Written for the anniversary celebration of the first of August, at Milton, 7846.

A FEW brief years have passed away Since Britain drove her million slaves Beneath the tropic's fiery ray God willed their freedom; and to-day Life blooms above those island graves!

He spoke! across the Carib Sea, We heard the clash of breaking chains, And felt the heart-throb of the free, The first, strong pulse of liberty Which thrilled along the bondman's veins.

Though long delayed, and far, and slow, The Briton's triumph shall be ours Wears slavery here a prouder brow Than that which twelve short years ago Scowled darkly from her island bowers?

Mighty alike for good or ill With mother-land, we fully share The Saxon strength, the nerve of steel, The tireless energy of will, The power to do, the pride to dare.

What she has done can we not do?

Our hour and men are both at hand; The blast which Freedom's angel blew O'er her green islands, echoes through Each valley of our forest land.

Hear it, old Europe! we have sworn The death of slavery.

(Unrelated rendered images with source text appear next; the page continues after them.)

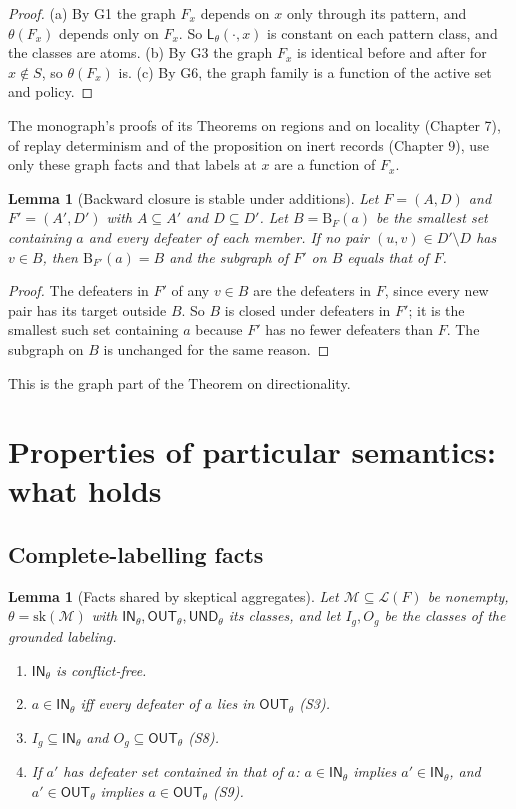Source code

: \documentclass[11pt]{article}
\theoremstyle{plain}
\newtheorem{lemma}[theorem]{Lemma}
\theoremstyle{definition}
\theoremstyle{remark}
\newcommand{\IN}{\textsf{IN}}
\newcommand{\OUT}{\textsf{OUT}}
\newcommand{\UND}{\textsf{UND}}
\newcommand{\Bc}{\mathrm{B}}
\newcommand{\Lab}{\mathsf{L}}
\begin{document}
\begin{proof}
(a) By G1 the graph $F_x$ depends on $x$ only through its pattern, and $\theta(F_x)$ depends only on $F_x$. So $\Lab_\theta(\cdot,x)$ is constant on each pattern class, and the classes are atoms. (b) By G3 the graph $F_x$ is identical before and after for $x\notin S$, so $\theta(F_x)$ is. (c) By G6, the graph family is a function of the active set and policy. \qedhere
\end{proof}

The monograph's proofs of its Theorems on regions and on locality (Chapter 7), of replay determinism and of the proposition on inert records (Chapter 9), use only these graph facts and that labels at $x$ are a function of $F_x$.

\begin{lemma}[Backward closure is stable under additions]\label{lem:bc}
Let $F=(A,D)$ and $F'=(A',D')$ with $A\subseteq A'$ and $D\subseteq D'$. Let $B=\Bc_F(a)$ be the smallest set containing $a$ and every defeater of each member. If no pair $(u,v)\in D'\setminus D$ has $v\in B$, then $\Bc_{F'}(a)=B$ and the subgraph of $F'$ on $B$ equals that of $F$.
\end{lemma}

\begin{proof}
The defeaters in $F'$ of any $v\in B$ are the defeaters in $F$, since every new pair has its target outside $B$. So $B$ is closed under defeaters in $F'$; it is the smallest such set containing $a$ because $F'$ has no fewer defeaters than $F$. The subgraph on $B$ is unchanged for the same reason.
\end{proof}

This is the graph part of the Theorem on directionality.

\section{Properties of particular semantics: what holds}\label{sec:holds}

\subsection{Complete-labelling facts}

\begin{lemma}[Facts shared by skeptical aggregates]\label{lem:sk}
Let $\mathcal M\subseteq\mathcal L(F)$ be nonempty, $\theta=\mathrm{sk}(\mathcal M)$ with $\IN_\theta,\OUT_\theta,\UND_\theta$ its classes, and let $I_g,O_g$ be the classes of the grounded labeling.
\begin{enumerate}[label=(\alph*)]
\item $\IN_\theta$ is conflict-free.
\item $a\in\IN_\theta$ iff every defeater of $a$ lies in $\OUT_\theta$ (S3).
\item $I_g\subseteq\IN_\theta$ and $O_g\subseteq\OUT_\theta$ (S8).
\item If $a'$ has defeater set contained in that of $a$: $a\in\IN_\theta$ implies $a'\in\IN_\theta$, and $a'\in\OUT_\theta$ implies $a\in\OUT_\theta$ (S9).
\end{enumerate}
\end{lemma}
\end{document}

When it falls, Look to your vassals in their turn, Your poor dumb millions, crushed and worn, Your prisons and your palace walls!

O kingly mockers! scoffing show What deeds in Freedom's name we do; Yet know that every taunt ye throw Across the waters, goads our slow Progression towards the right and true.

Not always shall your outraged poor, Appalled by democratic crime, Grind as their fathers ground before; The hour which sees our prison door Swing wide shall be their triumph time.

On then, my brothers! every blow Ye deal is felt the wide earth through; Whatever here uplifts the low Or humbles Freedom's hateful foe, Blesses the Old World through the New.

Take heart! The promised hour draws near; I hear the downward beat of wings, And Freedom's trumpet sounding clear "Joy to the people! woe and fear To new-world tyrants, old-world kings!"

A LETTER.

Supposed to be written by the chairman of the "Central Clique" at Concord, N. H., to the Hon. M. N., Jr., at Washington, giving the result of the election. The following verses were published in the Boston Chronotype in 1846. They refer to the contest in New Hampshire, which resulted in the defeat of the pro-slavery Democracy, and in the election of John P. Hale to the United States Senate. Although their authorship was not acknowledged, it was strongly suspected. They furnish a specimen of the way, on the whole rather good-natured, in which the liberty-lovers of half a century ago answered the social and political outlawry and mob violence to which they were subjected.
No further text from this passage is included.